> [ASSIGNMENT]
Look through the entries below and report every line that has "acquisition".

*** Begin section ***

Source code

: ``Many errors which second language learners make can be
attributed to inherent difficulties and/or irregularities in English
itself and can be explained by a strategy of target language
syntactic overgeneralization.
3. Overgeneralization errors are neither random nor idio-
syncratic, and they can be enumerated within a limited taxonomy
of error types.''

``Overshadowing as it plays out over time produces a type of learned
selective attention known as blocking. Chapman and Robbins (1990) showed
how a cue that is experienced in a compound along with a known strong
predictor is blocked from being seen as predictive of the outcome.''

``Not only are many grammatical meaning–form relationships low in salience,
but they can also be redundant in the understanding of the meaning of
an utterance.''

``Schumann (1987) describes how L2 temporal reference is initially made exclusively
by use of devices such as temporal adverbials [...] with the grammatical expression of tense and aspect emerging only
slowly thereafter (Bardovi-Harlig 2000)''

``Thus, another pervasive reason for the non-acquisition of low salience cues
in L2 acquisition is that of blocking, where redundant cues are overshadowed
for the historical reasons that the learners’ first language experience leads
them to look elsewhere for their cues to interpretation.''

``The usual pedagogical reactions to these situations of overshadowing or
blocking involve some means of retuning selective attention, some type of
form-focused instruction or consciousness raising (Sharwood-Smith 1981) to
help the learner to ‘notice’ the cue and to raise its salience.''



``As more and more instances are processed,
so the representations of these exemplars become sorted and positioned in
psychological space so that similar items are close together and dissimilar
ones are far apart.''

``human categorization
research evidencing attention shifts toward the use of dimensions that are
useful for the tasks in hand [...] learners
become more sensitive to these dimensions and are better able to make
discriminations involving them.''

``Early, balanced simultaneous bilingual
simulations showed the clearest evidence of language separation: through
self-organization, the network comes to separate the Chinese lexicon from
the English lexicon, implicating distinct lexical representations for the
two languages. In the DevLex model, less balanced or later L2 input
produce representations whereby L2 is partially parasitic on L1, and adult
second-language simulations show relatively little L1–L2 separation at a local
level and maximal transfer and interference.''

*** End section ***

> [ANSWER AREA]
``Thus, another pervasive reason for the non-acquisition of low salience cues
in L2 acquisition is that of blocking, where redundant cues are overshadowed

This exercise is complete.